Kingdom of Spain

United Nations membership
- Membership: Full member
- Since: 14 December 1955
- UNSC seat: Non-permanent
- Permanent Representative: Héctor Gómez Hernández

= Spain and the United Nations =

Spain–United Nations relations are the international relations between the United Nations (UN) and Spain.

== History ==
=== Precedents ===
The forerunner of the United Nations was the League of Nations, an organization that was established in 1919, after the signing of the Treaty of Versailles, "to promote international cooperation and achieve peace and security", and to which Spain adhered as a founding country included in Annex I of the Treaty of Versailles (1920). The outbreak of World War II revealed the failure of the League of Nations.

== Membership of the organization ==

In the aftermath of the Second World War, the newly formed United Nations was initially reluctant to admit Francoist Spain because:
- Franco's regime was fascist in nature, established with the help of the Nazi regime in Germany and the fascist regime in Italy.
- Despite Allied protests, Franco aided the Axis Powers by sending the Blue Division to the Soviet Union and seizing Tangier in 1940.
- Franco was a guilty party, with Hitler and Mussolini, in the conspiracy to wage war against those countries that later banded together as the United Nations. It was part of the conspiracy that Franco's full belligerency should be postponed until a time to be mutually agreed upon.
Thus, on 12 December 1946, the General Assembly adopted Resolution 39(I), which excluded the Spanish government from international organizations and conferences established by the United Nations. Resolution 39 further recommended that the Security Council take the necessary measures if, within a "reasonable time", no new government was established in Spain whose authority emanated from the consent of the governed and, in addition, recommended the immediate withdrawal of ambassadors accredited to the Government of Spain. The resolution was adopted with 34 votes in favour, 6 votes against, 13 abstentions and one absence.

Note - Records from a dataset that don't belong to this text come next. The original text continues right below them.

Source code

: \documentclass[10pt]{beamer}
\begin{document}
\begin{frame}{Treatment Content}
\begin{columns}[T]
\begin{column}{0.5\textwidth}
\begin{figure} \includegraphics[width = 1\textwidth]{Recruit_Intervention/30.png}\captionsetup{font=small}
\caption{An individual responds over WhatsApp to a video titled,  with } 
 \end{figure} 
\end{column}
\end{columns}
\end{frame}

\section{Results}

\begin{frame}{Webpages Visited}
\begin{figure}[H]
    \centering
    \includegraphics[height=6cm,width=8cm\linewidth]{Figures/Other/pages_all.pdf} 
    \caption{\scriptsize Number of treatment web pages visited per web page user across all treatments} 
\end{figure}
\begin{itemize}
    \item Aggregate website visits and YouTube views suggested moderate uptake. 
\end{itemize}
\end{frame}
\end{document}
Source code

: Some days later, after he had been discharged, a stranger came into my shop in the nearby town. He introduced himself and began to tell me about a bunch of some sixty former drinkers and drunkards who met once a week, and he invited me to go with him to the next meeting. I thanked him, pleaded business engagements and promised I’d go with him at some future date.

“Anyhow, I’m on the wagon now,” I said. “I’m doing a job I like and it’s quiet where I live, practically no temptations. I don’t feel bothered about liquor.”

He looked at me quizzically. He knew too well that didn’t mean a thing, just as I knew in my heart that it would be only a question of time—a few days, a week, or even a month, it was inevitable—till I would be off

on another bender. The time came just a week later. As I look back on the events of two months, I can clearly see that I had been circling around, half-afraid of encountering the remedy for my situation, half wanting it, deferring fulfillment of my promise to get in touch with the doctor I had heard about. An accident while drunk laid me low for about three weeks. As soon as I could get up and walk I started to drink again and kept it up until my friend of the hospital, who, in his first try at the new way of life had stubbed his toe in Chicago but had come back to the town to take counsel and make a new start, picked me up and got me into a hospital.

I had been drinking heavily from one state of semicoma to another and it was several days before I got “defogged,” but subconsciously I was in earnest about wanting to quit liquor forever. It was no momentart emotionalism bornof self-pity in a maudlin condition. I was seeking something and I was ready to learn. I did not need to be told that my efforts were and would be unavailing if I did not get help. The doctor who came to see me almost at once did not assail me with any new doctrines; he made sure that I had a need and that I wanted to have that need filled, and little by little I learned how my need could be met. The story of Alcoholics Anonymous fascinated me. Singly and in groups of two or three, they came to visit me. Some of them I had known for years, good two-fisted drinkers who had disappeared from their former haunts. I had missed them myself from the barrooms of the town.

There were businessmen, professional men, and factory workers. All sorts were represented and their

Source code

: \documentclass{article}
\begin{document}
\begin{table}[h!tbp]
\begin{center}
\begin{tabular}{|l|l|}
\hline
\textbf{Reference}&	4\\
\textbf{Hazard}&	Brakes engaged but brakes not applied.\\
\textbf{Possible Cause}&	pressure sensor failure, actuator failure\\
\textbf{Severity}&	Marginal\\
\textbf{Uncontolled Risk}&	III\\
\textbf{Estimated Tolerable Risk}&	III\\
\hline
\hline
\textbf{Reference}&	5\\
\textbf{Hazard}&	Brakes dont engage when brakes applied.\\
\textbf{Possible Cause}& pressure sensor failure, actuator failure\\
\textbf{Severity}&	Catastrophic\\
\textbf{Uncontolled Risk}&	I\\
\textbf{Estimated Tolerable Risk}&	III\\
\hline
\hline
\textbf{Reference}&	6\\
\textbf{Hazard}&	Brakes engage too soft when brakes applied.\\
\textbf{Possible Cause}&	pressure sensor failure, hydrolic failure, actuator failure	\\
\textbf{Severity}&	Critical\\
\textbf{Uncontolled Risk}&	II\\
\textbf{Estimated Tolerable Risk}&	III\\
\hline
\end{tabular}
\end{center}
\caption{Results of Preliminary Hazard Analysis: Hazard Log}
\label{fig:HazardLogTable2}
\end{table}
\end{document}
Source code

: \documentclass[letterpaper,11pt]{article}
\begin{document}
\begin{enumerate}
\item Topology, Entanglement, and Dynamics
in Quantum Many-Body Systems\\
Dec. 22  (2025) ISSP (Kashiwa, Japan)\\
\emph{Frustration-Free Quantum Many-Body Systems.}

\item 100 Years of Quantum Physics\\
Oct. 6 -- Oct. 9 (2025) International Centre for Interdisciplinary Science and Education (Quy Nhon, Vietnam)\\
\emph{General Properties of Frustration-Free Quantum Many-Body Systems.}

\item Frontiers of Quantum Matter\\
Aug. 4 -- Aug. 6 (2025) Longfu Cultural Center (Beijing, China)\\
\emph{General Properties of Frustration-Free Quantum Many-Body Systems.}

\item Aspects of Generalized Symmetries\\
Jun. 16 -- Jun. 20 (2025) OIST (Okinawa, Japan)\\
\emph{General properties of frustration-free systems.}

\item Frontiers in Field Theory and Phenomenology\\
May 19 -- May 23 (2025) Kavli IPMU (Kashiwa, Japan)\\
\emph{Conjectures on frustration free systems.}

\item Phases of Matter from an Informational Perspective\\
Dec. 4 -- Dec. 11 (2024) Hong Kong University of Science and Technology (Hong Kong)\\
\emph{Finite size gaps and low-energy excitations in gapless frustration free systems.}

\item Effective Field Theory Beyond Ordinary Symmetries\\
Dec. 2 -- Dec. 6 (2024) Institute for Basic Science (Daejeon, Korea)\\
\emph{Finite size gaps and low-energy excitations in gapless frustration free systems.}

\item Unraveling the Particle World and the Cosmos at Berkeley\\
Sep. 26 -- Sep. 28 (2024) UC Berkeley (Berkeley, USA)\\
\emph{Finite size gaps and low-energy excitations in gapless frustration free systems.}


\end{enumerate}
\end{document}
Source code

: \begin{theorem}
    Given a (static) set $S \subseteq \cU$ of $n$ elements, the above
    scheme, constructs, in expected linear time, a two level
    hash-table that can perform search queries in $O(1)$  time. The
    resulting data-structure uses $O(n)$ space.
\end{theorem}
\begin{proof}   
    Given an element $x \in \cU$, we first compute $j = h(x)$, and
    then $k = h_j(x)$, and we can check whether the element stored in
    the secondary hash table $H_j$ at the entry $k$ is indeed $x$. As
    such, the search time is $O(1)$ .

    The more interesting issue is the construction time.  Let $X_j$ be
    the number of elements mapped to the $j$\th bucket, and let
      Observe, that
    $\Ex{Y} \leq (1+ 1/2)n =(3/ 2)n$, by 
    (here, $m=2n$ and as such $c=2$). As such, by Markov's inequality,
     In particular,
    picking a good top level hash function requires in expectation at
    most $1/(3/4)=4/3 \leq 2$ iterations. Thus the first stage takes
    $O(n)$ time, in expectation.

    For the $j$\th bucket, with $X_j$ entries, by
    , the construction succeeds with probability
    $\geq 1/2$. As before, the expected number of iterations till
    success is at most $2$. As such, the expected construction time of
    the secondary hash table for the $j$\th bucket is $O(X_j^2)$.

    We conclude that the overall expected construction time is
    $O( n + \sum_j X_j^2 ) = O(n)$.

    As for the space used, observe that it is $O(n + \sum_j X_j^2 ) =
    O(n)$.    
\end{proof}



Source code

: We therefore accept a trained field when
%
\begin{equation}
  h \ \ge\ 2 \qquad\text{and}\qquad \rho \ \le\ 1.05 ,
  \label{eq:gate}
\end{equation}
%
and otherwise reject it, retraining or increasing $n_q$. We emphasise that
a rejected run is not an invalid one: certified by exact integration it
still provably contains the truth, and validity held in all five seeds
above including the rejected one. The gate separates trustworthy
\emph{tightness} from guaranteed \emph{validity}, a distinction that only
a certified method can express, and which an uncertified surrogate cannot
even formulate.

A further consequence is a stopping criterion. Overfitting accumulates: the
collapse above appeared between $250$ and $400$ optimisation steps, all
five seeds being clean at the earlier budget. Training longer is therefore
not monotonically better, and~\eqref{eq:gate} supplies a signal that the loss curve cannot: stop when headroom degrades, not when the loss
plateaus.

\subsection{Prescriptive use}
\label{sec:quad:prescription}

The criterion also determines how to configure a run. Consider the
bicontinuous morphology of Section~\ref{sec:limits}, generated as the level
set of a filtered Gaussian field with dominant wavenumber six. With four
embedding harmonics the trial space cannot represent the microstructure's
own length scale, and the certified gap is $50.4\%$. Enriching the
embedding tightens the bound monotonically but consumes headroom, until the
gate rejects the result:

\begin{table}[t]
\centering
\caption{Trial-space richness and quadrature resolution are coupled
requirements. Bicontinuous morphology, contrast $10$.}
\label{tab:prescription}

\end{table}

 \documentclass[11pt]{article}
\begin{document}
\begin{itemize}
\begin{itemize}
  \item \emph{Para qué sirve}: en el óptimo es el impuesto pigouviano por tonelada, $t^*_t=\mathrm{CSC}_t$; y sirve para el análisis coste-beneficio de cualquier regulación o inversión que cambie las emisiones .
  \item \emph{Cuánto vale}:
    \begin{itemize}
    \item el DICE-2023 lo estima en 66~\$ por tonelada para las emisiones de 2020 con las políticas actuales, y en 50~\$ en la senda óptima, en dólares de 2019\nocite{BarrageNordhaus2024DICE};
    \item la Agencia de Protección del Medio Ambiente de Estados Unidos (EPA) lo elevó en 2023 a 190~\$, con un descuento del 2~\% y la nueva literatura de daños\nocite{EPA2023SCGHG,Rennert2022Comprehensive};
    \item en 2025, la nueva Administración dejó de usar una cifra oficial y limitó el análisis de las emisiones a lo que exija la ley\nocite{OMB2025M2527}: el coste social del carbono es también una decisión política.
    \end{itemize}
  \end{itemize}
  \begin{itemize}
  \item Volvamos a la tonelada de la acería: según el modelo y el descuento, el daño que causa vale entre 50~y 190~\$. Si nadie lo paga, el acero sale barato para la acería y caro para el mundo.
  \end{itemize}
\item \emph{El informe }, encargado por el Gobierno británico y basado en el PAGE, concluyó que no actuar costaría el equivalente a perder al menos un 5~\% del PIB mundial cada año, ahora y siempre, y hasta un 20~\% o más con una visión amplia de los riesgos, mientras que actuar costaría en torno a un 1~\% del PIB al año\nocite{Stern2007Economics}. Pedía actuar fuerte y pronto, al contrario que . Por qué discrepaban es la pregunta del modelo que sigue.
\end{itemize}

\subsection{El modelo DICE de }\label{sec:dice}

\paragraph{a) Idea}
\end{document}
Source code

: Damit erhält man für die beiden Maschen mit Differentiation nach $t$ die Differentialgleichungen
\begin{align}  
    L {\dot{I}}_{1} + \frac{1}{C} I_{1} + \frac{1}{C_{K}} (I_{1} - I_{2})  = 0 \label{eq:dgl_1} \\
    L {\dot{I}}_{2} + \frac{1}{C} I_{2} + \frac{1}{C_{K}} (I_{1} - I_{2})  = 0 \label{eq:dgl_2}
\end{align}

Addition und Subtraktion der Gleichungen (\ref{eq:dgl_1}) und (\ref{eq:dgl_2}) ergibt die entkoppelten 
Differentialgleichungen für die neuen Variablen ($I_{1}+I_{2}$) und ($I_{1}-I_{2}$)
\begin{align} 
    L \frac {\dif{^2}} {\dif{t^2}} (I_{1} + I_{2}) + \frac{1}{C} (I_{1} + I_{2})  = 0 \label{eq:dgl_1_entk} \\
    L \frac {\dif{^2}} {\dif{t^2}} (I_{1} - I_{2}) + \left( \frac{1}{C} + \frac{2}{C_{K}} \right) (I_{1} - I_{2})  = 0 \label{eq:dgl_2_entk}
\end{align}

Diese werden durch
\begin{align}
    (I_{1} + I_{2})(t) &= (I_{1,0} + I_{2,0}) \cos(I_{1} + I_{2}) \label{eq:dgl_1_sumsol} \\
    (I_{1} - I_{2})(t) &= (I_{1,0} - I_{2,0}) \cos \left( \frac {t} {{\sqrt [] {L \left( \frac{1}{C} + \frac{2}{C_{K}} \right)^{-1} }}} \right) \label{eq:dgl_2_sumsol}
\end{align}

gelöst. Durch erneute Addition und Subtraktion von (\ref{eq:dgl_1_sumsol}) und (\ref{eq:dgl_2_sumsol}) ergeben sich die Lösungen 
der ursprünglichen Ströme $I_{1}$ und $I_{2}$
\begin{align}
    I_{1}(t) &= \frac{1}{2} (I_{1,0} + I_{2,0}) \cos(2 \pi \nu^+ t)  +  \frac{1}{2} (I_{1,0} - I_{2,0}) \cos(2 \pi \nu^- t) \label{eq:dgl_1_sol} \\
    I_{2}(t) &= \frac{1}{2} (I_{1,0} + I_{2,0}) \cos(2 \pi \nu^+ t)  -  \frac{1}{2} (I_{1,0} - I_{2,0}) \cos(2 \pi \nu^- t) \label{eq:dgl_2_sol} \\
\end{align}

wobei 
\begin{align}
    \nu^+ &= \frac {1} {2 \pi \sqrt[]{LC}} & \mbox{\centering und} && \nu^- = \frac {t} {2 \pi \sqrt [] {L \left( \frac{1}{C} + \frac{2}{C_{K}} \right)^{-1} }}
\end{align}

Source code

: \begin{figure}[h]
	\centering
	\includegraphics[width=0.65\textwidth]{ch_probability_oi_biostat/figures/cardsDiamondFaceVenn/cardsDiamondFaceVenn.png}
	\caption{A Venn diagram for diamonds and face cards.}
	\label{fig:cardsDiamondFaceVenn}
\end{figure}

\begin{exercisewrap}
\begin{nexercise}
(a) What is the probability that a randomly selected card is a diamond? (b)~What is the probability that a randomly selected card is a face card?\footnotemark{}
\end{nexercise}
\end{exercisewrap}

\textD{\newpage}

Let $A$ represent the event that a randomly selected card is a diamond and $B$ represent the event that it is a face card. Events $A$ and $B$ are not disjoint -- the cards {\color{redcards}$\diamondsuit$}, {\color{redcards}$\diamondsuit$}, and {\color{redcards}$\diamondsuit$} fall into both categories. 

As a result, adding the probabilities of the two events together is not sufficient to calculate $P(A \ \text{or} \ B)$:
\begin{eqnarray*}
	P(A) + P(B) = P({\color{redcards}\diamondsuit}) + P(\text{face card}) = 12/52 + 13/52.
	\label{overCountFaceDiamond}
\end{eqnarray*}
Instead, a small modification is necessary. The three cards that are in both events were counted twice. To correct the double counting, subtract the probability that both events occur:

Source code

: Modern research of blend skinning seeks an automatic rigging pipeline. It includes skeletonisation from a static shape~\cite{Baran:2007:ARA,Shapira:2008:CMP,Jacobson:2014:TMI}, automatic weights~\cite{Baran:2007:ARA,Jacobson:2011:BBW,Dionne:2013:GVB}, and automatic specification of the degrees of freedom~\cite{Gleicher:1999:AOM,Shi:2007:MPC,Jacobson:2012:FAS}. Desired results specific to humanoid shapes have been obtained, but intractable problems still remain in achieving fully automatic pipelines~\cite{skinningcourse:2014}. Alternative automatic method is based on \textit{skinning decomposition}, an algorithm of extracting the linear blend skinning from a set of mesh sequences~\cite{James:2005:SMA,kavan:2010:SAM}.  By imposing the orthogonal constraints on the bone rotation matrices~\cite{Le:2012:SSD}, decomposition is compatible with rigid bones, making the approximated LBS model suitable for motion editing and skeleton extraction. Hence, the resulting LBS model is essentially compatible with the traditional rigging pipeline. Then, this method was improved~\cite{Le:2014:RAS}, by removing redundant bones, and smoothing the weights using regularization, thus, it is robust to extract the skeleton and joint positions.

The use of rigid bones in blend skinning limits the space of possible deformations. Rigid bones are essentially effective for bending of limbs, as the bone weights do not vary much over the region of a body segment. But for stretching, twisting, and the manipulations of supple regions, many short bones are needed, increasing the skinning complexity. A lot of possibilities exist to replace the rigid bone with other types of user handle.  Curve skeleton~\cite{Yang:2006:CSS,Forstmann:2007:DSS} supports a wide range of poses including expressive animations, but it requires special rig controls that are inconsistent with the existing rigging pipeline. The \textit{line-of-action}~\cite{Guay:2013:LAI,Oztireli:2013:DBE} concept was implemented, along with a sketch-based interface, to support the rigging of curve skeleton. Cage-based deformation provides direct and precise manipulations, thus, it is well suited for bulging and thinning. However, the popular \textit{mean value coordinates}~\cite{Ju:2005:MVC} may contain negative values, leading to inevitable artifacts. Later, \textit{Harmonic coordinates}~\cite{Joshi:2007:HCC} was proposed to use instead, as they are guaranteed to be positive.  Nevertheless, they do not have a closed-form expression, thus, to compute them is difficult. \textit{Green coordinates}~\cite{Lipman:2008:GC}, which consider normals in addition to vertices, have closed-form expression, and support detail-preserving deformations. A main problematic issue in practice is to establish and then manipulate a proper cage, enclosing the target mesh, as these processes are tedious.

The outbreak of the Cold War, however, caused the US government to change its attitude towards Francoist Spain since its geographical situation and anticommunist government was seen as a valuable asset to the plans of the "free world". At the same time, Spain was gaining sympathy among several member countries of the UN.
 In January 1950, The New York Times published a letter by the U.S. Secretary of State Dean Acheson that admitted that Resolution 39 had been a failure.

Accordingly, on 4 November 1950, the General Assembly adopted Resolution 386, which revoked the recommendation for the withdrawal of ambassadors accredited to the Spanish government and repealed the recommendation that prevented Spain from being a member of the international agencies established by or linked to the United Nations. The resolution was adopted with 38 votes in favour, 10 against, 12 abstentions and no absences.

Spain presented its application for membership on 23 September 1955 and joined the UN the following 14 December. (Note: See also: United Nations Security Council Resolution 109.) It has been an elected member of the Security Council on five occasions: approximately once every ten years, most recently in 2015–2016. Throughout this period, and especially since the return of democracy following Franco's death in November 1975, Spain has been actively involved in the organization, reiterating the need for the international community to be based on the pillars of security, development and respect for human rights.

== Economic contribution ==
Spain ranks eleventh on the scale of financial contributions to the United Nations Regular Budget and is a member of the Geneva Group, made up of the largest contributors, which carries out exhaustive monitoring of administrative and budgetary issues in the United Nations system, including the specialized agencies and international technical organizations.

== Organizations based in Spain ==
UN organizations with their headquarters in Spanish cities include the World Tourism Organization in Madrid, the United Nations Global Service Centre in Valencia and in the past the United Nations University – Institute for Globalization, Culture and Mobility in Barcelona.